Nous arrivons à Bamako, accueillis par Mgr. Mollin, Vicaire Apostolique. Je suis nommé par lui à Niono-Kolongo, au nord de Ségou. À Niono, je vais tenir compagnie et travailler avec le Père Meiller qui y est seul depuis deux ans.

Découverte de l’office du Niger, avec ses canaux, ses `casiers’ de riz et de coton. Pour la langue Bambara, on m’a confié à un jeune. Avec lui j’ai rempli deux cahiers de contes Bambara. Que sont-ils devenus ? Après mon examen, écrit et oral
de langue, à Bamako par le Père Bouvier, je retourne à Niono avec le pouvoir de confesser et de prêcher.

Visite des villages, tournées en brousse. 1947-1949 : Je suis nommé professeur au petit séminaire de Faladyé : Français, Latin, Grec ! Au bout de deux ans, reconnu comme bon professeur, mais devenu casse-pieds, je suis muté à Ségou avec
le Père Redoublez, le Père Landon et le Frère Zacharie.

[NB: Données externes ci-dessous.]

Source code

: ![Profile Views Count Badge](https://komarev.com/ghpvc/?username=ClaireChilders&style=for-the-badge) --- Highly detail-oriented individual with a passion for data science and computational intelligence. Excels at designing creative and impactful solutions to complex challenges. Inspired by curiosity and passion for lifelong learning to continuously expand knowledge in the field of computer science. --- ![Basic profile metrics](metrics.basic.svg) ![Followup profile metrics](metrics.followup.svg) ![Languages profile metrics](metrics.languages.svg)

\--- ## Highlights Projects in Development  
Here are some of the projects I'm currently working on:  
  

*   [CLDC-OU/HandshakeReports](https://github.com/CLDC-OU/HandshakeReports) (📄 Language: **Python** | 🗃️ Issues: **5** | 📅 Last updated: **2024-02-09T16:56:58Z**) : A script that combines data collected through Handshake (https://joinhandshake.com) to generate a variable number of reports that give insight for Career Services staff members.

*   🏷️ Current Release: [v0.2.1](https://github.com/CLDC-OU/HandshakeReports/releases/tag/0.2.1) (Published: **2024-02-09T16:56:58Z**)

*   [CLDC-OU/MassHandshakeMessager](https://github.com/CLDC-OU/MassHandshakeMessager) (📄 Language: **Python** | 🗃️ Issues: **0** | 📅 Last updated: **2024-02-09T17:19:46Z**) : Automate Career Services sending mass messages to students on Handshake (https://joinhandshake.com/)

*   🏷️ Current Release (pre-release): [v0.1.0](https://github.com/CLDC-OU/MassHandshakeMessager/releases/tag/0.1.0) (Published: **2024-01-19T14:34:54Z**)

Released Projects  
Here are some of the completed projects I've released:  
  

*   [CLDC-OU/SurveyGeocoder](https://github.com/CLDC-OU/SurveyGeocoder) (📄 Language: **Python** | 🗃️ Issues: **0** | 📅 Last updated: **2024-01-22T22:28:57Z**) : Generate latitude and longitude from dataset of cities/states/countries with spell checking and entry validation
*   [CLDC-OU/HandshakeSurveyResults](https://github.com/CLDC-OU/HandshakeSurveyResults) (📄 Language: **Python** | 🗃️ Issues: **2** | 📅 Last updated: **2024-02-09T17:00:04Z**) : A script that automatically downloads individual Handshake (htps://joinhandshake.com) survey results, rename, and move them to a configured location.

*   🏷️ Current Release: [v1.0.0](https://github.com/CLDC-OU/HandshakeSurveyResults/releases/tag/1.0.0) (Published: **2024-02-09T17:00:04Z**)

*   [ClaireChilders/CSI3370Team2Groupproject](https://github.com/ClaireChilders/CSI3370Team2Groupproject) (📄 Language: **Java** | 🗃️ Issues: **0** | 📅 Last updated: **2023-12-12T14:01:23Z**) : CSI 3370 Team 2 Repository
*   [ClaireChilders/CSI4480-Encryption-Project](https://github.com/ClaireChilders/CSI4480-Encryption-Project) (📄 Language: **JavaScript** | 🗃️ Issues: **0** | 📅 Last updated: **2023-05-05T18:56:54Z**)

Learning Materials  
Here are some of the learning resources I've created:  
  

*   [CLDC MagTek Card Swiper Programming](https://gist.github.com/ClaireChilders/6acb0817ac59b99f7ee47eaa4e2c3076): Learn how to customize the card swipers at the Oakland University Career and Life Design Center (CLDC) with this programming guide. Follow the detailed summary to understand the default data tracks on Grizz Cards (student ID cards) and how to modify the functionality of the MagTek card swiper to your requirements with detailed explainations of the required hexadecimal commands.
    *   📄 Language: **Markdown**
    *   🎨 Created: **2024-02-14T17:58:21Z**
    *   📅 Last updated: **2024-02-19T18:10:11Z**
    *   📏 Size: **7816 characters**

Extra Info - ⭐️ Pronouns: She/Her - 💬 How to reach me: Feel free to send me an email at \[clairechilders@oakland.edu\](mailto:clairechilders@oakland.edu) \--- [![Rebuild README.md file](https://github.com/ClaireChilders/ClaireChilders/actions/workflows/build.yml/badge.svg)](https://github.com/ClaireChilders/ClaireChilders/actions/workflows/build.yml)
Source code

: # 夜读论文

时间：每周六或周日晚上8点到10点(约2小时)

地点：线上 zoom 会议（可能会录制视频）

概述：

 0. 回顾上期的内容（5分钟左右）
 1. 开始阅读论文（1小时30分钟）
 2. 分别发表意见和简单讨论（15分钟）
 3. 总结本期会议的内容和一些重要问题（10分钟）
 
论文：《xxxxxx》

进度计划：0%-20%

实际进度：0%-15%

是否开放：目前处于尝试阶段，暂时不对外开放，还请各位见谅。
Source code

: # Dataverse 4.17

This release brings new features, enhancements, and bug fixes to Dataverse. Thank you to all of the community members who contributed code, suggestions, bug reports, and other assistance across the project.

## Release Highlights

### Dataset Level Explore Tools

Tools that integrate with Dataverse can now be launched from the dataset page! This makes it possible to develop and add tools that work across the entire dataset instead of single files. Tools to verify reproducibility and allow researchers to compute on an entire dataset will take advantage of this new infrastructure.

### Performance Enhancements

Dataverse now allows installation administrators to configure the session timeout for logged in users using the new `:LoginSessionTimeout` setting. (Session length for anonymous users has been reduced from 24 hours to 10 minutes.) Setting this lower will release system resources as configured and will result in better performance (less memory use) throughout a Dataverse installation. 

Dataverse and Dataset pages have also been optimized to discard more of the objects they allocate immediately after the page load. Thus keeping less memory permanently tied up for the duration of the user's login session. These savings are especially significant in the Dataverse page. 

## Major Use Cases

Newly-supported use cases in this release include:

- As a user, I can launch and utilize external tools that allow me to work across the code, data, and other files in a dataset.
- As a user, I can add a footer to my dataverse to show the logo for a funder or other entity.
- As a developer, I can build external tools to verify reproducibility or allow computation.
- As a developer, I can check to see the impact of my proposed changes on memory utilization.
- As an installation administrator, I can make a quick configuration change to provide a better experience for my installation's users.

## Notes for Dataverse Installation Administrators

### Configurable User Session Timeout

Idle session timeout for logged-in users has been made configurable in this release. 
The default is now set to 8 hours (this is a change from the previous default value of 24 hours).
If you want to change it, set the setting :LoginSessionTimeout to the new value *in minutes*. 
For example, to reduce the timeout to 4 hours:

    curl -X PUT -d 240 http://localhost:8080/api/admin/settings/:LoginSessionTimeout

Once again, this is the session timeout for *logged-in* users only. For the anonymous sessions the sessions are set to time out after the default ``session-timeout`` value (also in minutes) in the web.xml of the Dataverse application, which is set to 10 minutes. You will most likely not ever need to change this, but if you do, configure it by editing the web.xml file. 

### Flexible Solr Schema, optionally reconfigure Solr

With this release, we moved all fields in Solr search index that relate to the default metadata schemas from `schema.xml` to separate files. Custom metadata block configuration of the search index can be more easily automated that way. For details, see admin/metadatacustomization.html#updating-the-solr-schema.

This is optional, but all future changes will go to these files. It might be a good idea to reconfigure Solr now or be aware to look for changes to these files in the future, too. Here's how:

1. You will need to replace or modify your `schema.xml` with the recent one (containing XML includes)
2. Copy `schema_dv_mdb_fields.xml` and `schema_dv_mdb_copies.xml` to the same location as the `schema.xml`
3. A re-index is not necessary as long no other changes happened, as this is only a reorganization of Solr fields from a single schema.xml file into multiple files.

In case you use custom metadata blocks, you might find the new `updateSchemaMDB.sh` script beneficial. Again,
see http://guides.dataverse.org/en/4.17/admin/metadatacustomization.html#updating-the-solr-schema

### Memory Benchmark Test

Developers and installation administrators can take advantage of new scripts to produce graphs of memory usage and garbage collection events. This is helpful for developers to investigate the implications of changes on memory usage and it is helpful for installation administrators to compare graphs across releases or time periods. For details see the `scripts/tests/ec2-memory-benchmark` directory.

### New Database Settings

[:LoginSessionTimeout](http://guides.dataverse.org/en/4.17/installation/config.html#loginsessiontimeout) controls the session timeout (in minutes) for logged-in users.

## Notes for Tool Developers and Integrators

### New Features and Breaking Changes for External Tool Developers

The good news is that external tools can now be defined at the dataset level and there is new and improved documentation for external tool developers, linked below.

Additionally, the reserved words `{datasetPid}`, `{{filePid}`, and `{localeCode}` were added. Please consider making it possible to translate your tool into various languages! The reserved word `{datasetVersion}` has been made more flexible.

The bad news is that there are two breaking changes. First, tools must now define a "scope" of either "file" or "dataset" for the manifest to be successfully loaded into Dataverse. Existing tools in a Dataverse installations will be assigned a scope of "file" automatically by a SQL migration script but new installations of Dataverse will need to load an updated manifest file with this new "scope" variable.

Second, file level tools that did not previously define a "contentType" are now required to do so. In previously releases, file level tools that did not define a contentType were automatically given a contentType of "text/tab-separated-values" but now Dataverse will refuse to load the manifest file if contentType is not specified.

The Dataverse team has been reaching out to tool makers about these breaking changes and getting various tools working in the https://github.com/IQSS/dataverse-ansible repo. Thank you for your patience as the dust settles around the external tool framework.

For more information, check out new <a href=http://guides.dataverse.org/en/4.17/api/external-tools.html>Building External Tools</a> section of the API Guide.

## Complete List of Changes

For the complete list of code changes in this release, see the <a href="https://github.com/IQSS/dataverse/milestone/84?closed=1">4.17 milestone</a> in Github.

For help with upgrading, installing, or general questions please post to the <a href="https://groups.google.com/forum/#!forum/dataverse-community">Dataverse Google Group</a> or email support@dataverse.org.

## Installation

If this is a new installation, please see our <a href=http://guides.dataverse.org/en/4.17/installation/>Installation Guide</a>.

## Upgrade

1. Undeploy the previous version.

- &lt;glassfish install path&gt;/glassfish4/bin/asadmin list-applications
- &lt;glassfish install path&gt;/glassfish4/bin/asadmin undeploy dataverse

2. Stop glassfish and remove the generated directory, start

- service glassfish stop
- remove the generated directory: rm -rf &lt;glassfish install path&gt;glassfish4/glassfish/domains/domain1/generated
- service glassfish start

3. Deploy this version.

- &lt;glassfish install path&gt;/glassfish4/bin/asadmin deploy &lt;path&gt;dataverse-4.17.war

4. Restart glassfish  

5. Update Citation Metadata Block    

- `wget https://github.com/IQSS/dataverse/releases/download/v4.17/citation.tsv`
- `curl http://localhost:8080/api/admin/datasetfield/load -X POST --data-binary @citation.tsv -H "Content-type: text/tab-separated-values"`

1952 : Premier congé en France, première grande retraite prêchée à Mours par le Père Blin. J’étais crevé. J’y ai passé presque la moitié de mon temps à dormir avec l’assentiment du Père directeur de la retraite.

1953 : Plusieurs crises de coliques néphrétiques. En décembre, je suis rapatrié à la clinique Jeanne d’Arc de Lyon . On m’extrait le gros calcul qui me bouchait le rein droit. Mais, en janvier 1954, il faut recommencer et me faire l’ablation du rein. À l’hôpital, je me retrouvai dans la même chambre que le Père Dubernay qui avait été renversé par un cyclomoteur. Il avait été longtemps à Ségou et racontait beaucoup d’histoires. Le soir, les Soeurs de la clinique venaient lui demander s’il n’avait
besoin de rien, mais c’était surtout pour l’entendre raconter ses souvenirs.

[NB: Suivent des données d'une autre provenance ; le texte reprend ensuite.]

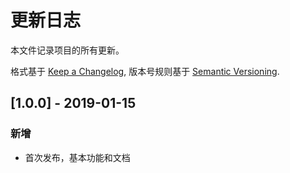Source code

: # 更新日志
本文件记录项目的所有更新。

格式基于 [Keep a Changelog](https://keepachangelog.com/en/1.0.0/),
版本号规则基于 [Semantic Versioning](https://semver.org/spec/v2.0.0.html).

## [1.0.0] - 2019-01-15
### 新增
- 首次发布，基本功能和文档
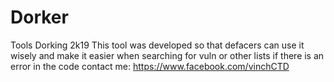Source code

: # Dorker
Tools Dorking 2k19
This tool was developed so that defacers can use it wisely and make it easier when searching for vuln or other lists
if there is an error in the code contact me: https://www.facebook.com/vinchCTD
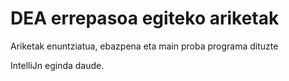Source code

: # DEA errepasoa egiteko ariketak
Ariketak enuntziatua, ebazpena eta main proba programa dituzte

IntelliJn eginda daude.
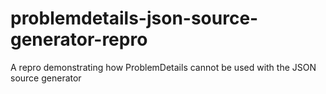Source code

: # problemdetails-json-source-generator-repro
A repro demonstrating how ProblemDetails cannot be used with the JSON source generator
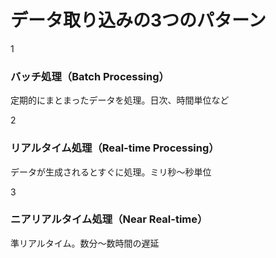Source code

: # データ取り込みの3つのパターン

<div class="grid grid-cols-1 gap-6 mt-6">

<div v-click="1" class="flex items-center p-4 border-l-4 border-blue-500 bg-blue-50">
<div class="flex-shrink-0 w-12 h-12 bg-blue-500 text-white rounded-full flex items-center justify-center font-bold mr-4">1</div>
<div>
  <h3 class="font-semibold text-blue-800">バッチ処理（Batch Processing）</h3>
  <p class="text-blue-600 text-sm mt-1">定期的にまとまったデータを処理。日次、時間単位など</p>
</div>
</div>

<div v-click="2" class="flex items-center p-4 border-l-4 border-green-500 bg-green-50">
<div class="flex-shrink-0 w-12 h-12 bg-green-500 text-white rounded-full flex items-center justify-center font-bold mr-4">2</div>
<div>
  <h3 class="font-semibold text-green-800">リアルタイム処理（Real-time Processing）</h3>
  <p class="text-green-600 text-sm mt-1">データが生成されるとすぐに処理。ミリ秒～秒単位</p>
</div>
</div>

<div v-click="3" class="flex items-center p-4 border-l-4 border-yellow-500 bg-yellow-50">
<div class="flex-shrink-0 w-12 h-12 bg-yellow-500 text-white rounded-full flex items-center justify-center font-bold mr-4">3</div>
<div>
  <h3 class="font-semibold text-yellow-800">ニアリアルタイム処理（Near Real-time）</h3>
  <p class="text-yellow-600 text-sm mt-1">準リアルタイム。数分～数時間の遅延</p>
</div>
</div>

</div>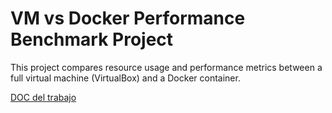 # VM vs Docker Performance Benchmark Project

This project compares resource usage and performance metrics between a full virtual machine (VirtualBox) and a Docker container.

[DOC del trabajo](https://docs.google.com/document/d/1HvflWXzk4PH2iXaoFdgowJF6W70bgEN6Yuq8bFuIY-8/edit?tab=t.s35eh3c9kd4a#heading=h.5brhynyetl90)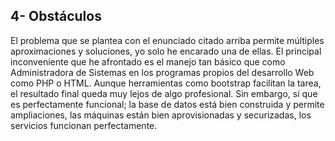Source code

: ## 4- Obstáculos
El problema que se plantea con el enunciado citado arriba permite múltiples aproximaciones y soluciones, yo solo he encarado una de ellas.
El principal inconveniente que he afrontado es el manejo tan básico que como Administradora de Sistemas en los programas propios del desarrollo Web como PHP o HTML. Aunque herramientas como bootstrap facilitan la tarea, el resultado final queda muy lejos de algo profesional. Sin embargo, sí que es perfectamente funcional; la base de datos está bien construida y permite ampliaciones, las máquinas están bien aprovisionadas y securizadas, los servicios funcionan perfectamente.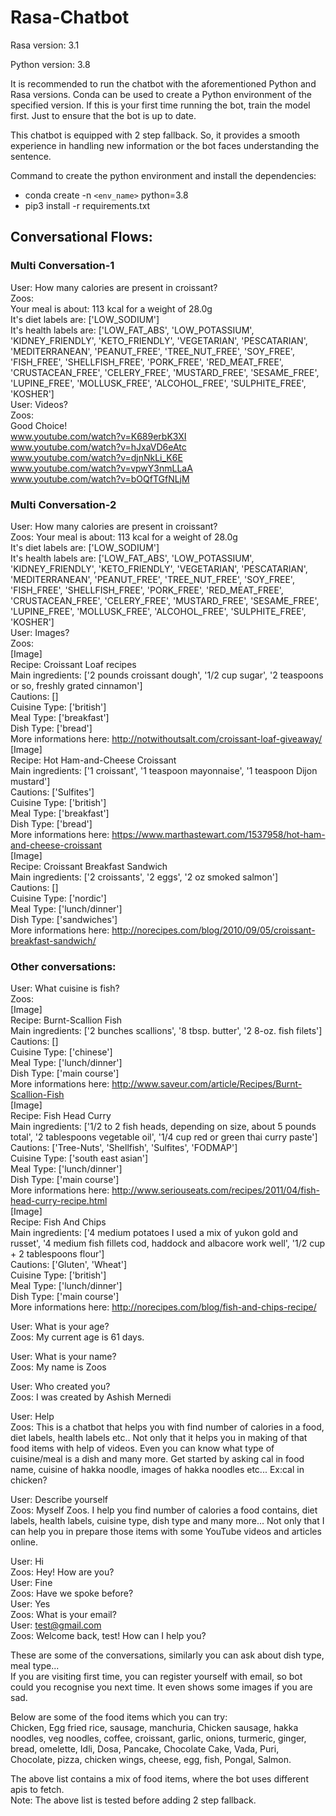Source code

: # Rasa-Chatbot

Rasa version: 3.1

Python version: 3.8

It is recommended to run the chatbot with the aforementioned Python and Rasa versions. Conda can be used to create a Python environment of the specified version. If this is your first time running the bot, train the model first. Just to ensure that the bot is up to date.

This chatbot is equipped with 2 step fallback. So, it provides a smooth experience in handling new information or the bot faces understanding the sentence.

Command to create the python environment and install the dependencies: 
- conda create -n `<env_name>` python=3.8 
- pip3 install -r requirements.txt

## Conversational Flows:

### Multi Conversation-1
User: How many calories are present in croissant?  
Zoos:   
Your meal is about: 113 kcal for a weight of 28.0g  
It's diet labels are: ['LOW_SODIUM']  
It's health labels are: ['LOW_FAT_ABS', 'LOW_POTASSIUM', 'KIDNEY_FRIENDLY', 'KETO_FRIENDLY', 'VEGETARIAN', 'PESCATARIAN', 'MEDITERRANEAN', 'PEANUT_FREE', 'TREE_NUT_FREE', 'SOY_FREE', 'FISH_FREE', 'SHELLFISH_FREE', 'PORK_FREE', 'RED_MEAT_FREE', 'CRUSTACEAN_FREE', 'CELERY_FREE', 'MUSTARD_FREE', 'SESAME_FREE', 'LUPINE_FREE', 'MOLLUSK_FREE', 'ALCOHOL_FREE', 'SULPHITE_FREE', 'KOSHER']  
User: Videos?  
Zoos:  
Good Choice!  
www.youtube.com/watch?v=K689erbK3XI  
www.youtube.com/watch?v=hJxaVD6eAtc  
www.youtube.com/watch?v=djnNkLi_K6E  
www.youtube.com/watch?v=vpwY3nmLLaA  
www.youtube.com/watch?v=bOQfTGfNLjM  

### Multi Conversation-2
User: How many calories are present in croissant?  
Zoos: 
Your meal is about: 113 kcal for a weight of 28.0g  
It's diet labels are: ['LOW_SODIUM']  
It's health labels are: ['LOW_FAT_ABS', 'LOW_POTASSIUM', 'KIDNEY_FRIENDLY', 'KETO_FRIENDLY', 'VEGETARIAN', 'PESCATARIAN', 'MEDITERRANEAN', 'PEANUT_FREE', 'TREE_NUT_FREE', 'SOY_FREE', 'FISH_FREE', 'SHELLFISH_FREE', 'PORK_FREE', 'RED_MEAT_FREE', 'CRUSTACEAN_FREE', 'CELERY_FREE', 'MUSTARD_FREE', 'SESAME_FREE', 'LUPINE_FREE', 'MOLLUSK_FREE', 'ALCOHOL_FREE', 'SULPHITE_FREE', 'KOSHER']  
User: Images?  
Zoos:  
[Image]  
Recipe: Croissant Loaf recipes  
Main ingredients: ['2 pounds croissant dough', '1/2 cup sugar', '2 teaspoons or so, freshly grated cinnamon']  
Cautions: []  
Cuisine Type: ['british']  
Meal Type: ['breakfast']  
Dish Type: ['bread']  
More informations here: http://notwithoutsalt.com/croissant-loaf-giveaway/  
[Image]   
Recipe: Hot Ham-and-Cheese Croissant  
Main ingredients: ['1 croissant', '1 teaspoon mayonnaise', '1 teaspoon Dijon mustard']  
Cautions: ['Sulfites']  
Cuisine Type: ['british']  
Meal Type: ['breakfast']  
Dish Type: ['bread']  
More informations here: https://www.marthastewart.com/1537958/hot-ham-and-cheese-croissant  
[Image]  
Recipe: Croissant Breakfast Sandwich  
Main ingredients: ['2 croissants', '2 eggs', '2 oz smoked salmon']  
Cautions: []  
Cuisine Type: ['nordic']  
Meal Type: ['lunch/dinner']  
Dish Type: ['sandwiches']  
More informations here: http://norecipes.com/blog/2010/09/05/croissant-breakfast-sandwich/  

### Other conversations:
User: What cuisine is fish?  
Zoos:   
[Image]  
Recipe: Burnt-Scallion Fish  
Main ingredients: ['2 bunches scallions', '8 tbsp. butter', '2 8-oz. fish filets']  
Cautions: []  
Cuisine Type: ['chinese']  
Meal Type: ['lunch/dinner']  
Dish Type: ['main course']  
More informations here: http://www.saveur.com/article/Recipes/Burnt-Scallion-Fish  
[Image]  
Recipe: Fish Head Curry  
Main ingredients: ['1/2 to 2 fish heads, depending on size, about 5 pounds total', '2 tablespoons vegetable oil', '1/4 cup red or green thai curry paste']  
Cautions: ['Tree-Nuts', 'Shellfish', 'Sulfites', 'FODMAP']  
Cuisine Type: ['south east asian']  
Meal Type: ['lunch/dinner']  
Dish Type: ['main course']  
More informations here: http://www.seriouseats.com/recipes/2011/04/fish-head-curry-recipe.html  
[Image]  
Recipe: Fish And Chips  
Main ingredients: ['4 medium potatoes I used a mix of yukon gold and russet', '4 medium fish fillets cod, haddock and albacore work well', '1/2 cup + 2 tablespoons flour']  
Cautions: ['Gluten', 'Wheat']  
Cuisine Type: ['british']  
Meal Type: ['lunch/dinner']  
Dish Type: ['main course']  
More informations here: http://norecipes.com/blog/fish-and-chips-recipe/  


User: What is your age?  
Zoos: My current age is 61 days.  


User: What is your name?  
Zoos: My name is Zoos  


User: Who created you?  
Zoos: I was created by Ashish Mernedi  


User: Help  
Zoos: This is a chatbot that helps you with find number of calories in a food, diet labels, health labels etc.. Not only that it helps you in making of that food items with help of videos. Even you can know what type of cuisine/meal is a dish and many more. Get started by asking cal in food name, cuisine of hakka noodle, images of hakka noodles etc... Ex:cal in chicken?  


User: Describe yourself  
Zoos: Myself Zoos. I help you find number of calories a food contains, diet labels, health labels, cuisine type, dish type and many more... Not only that I can help you in prepare those items with some YouTube videos and articles online.  


User: Hi  
Zoos: Hey! How are you?  
User: Fine  
Zoos: Have we spoke before?  
User: Yes  
Zoos: What is your email?  
User: test@gmail.com  
Zoos: Welcome back, test! How can I help you?  

These are some of the conversations, similarly you can ask about dish type, meal type...  
If you are visiting first time, you can register yourself with email, so bot could you recognise you next time. It even shows some images if you are sad.

Below are some of the food items which you can try:  
Chicken, Egg fried rice, sausage, manchuria, Chicken sausage, hakka noodles, veg noodles, coffee, croissant, garlic, onions, turmeric, ginger, bread, omelette, Idli, Dosa, Pancake, Chocolate Cake, Vada, Puri, Chocolate, pizza, chicken wings, cheese, egg, fish, Pongal, Salmon.

The above list contains a mix of food items, where the bot uses different apis to fetch.   
Note: The above list is tested before adding 2 step fallback.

En raison de nouveaux problèmes dans mon unique rein, je quitte de nouveau le Mali en 1967. Je savais que c’était définitif : grande nostalgie. Je me retrouve en France à Ste Foy. Un Père du Rwanda, en congé, me dit : « Pourquoi ne demandes-tu pas le Rwanda’ ? C’est un climat qui t’irait très bien ! » Je demande le Rwanda. On m’envoie comme économe du grand séminaire de Bujumbura, au Burundi. Ce n’était pas mon job, mais si j’avais refusé je serais resté en France. J’ai accepté en me disant : « À la grâce de Dieu ». J’y resterai six mois. Puis, j’ai demandé à faire le stage de Kirundi à Muyangé. On me l’a accordé.
J’y acquis un petit bagage de langue Kirundi qui me permit d’aller en paroisse à Musigati et à Masango et d’y faire les tournées comme les autres Pères.

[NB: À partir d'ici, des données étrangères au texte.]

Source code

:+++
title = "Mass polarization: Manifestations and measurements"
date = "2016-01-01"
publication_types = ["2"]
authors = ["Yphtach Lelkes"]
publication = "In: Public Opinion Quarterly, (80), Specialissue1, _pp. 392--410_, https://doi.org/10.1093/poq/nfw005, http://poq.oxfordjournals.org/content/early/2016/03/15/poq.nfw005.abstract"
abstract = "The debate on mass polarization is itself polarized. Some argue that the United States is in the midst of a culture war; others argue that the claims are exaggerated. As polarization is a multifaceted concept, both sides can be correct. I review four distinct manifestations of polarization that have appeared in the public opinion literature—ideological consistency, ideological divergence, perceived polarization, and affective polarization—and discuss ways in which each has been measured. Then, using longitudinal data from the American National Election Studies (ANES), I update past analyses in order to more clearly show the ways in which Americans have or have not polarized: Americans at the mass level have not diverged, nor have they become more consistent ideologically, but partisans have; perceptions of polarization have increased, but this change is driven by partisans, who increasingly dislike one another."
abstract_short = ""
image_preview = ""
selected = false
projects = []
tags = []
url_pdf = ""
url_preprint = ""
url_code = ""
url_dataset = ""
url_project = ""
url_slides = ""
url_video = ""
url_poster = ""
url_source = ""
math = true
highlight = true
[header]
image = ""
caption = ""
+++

C’est en 1979 qu’on m’annonça que j’étais nommé, par le Provincial de France, à Paris pour l’accueil rue Friant. J’y serai jusqu’au mois de décembre 1980. Quelle valse !
Puis, le 15 décembre 1980, je suis nommé à Verrières-le-Buisson comme socius des aumôniers successifs de la maison de retraite des Soeurs Blanches. J’y resterai 17 ans : tous les jours messe pour les Soeurs malades, Vie montante, équipe
Notre Dame, visites.
6 novembre 1997 : j’arrive à Tassy où je suis encore.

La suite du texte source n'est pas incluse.